It takes a lot of work to build trust among the homeless and mentally ill in our community, and that is exactly what Compass Health has done with its drop-in clinic.
Today will mark the start of a rough time for many in our area who relied upon the clinic not only for food and shelter, but friendship and a sense of belonging. Some might be able to handle the clinic’s closure, but others who understood just yesterday that the doors would be closed today might not even be able to remember that now, said Terry Clark, a director for Compass Health.
A change in, or a clamp-down on, Medicaid rules – depending on how you look at it – has stripped the clinic of roughly $100,000 a year. Throughout the state, the loss is a staggering $41 million. As local legislators have pointed out, we have a responsibility to take care of those who cannot take care of themselves and it’s much more cost effective to help them before their problems get worse. While the state must find a long-term solution to the matter, we can address some problems locally – just as this community did when it came forward to make the Providence Everett Healthcare Clinic a reality.
Compass Health needs $62,000 a year to open the clinic again and keep it operating on a very scaled-back level.

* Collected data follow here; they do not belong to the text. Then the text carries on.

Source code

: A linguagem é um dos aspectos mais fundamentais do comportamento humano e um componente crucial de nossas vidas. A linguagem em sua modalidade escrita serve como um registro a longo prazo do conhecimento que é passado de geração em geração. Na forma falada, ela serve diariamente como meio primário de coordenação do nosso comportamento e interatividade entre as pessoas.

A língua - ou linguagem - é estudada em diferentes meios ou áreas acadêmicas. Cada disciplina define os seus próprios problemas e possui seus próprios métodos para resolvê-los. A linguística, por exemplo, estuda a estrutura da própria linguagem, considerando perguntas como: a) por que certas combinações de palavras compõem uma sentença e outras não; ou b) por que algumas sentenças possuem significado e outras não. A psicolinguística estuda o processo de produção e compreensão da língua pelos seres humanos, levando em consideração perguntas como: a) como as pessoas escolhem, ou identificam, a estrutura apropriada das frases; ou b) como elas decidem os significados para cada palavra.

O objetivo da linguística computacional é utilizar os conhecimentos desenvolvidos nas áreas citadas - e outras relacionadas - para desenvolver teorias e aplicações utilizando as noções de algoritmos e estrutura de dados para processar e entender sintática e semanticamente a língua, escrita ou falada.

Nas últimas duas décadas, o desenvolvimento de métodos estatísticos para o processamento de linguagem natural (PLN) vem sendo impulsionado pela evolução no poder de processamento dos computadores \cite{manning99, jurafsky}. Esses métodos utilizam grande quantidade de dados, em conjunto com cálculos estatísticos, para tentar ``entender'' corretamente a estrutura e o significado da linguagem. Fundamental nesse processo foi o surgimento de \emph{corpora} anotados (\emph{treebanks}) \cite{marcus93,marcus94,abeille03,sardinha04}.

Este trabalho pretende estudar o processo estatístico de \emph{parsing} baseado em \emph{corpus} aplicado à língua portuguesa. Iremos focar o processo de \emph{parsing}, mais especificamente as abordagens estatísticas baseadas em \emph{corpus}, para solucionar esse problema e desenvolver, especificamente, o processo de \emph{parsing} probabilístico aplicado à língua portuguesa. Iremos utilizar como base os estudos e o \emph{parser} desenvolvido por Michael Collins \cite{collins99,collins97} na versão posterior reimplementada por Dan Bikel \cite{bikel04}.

At least one organization has come forward offering substantial chunks of money for this year and next, as well as help finding matching funds. Church groups have offered possible assistance, too. And others have promised to maintain financial support for food.
About 500 new people stop by the clinic each year, Clark said. Roughly 30 percent are diagnosed with a mental illness. The others are referred to appropriate programs in the community. Of those with a mental illness, nearly all get into treatment and 90 percent of them get into housing. Many who are on their own now but still suffer from mental illness still come by to visit, too.
Caseworkers will do their best to visit those who would have come to the clinic and offer them sack breakfasts and lunches. But it’s unlikely they’ll be able to reach the number of people they did before. Word of mouth brought many homeless and mentally ill people to the clinic, getting them off the streets and into treatment.
The people who visit the drop-in clinic might be the kind you’d cross the street to avoid, but at the clinic they find community, safety and a meal or two.
“We care about them and they know that,” Clark said. “Everybody needs that.”